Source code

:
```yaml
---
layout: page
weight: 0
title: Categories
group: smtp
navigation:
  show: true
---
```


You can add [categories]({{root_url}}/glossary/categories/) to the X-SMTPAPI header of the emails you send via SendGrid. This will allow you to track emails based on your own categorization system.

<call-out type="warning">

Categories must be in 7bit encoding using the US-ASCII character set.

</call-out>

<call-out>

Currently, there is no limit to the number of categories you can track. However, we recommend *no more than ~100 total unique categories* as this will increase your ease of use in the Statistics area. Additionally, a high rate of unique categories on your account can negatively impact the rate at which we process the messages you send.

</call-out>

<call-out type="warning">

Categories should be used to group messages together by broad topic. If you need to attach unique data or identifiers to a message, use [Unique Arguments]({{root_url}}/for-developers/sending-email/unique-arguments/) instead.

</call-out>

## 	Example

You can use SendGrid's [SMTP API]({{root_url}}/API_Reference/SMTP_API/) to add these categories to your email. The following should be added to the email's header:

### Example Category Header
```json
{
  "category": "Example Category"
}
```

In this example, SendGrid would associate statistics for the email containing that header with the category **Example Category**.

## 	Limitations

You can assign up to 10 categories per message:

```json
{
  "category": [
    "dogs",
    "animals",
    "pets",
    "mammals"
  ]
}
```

=====

▸ What you need to do: From the line that contains "In this example, SendGrid" to the last line of the data, write out each line exactly and add nothing.

▸ Written response:
In this example, SendGrid would associate statistics for the email containing that header with the category **Example Category**.

## 	Limitations

You can assign up to 10 categories per message:

```json
{
  "category": [
    "dogs",
    "animals",
    "pets",
    "mammals"
  ]
}
```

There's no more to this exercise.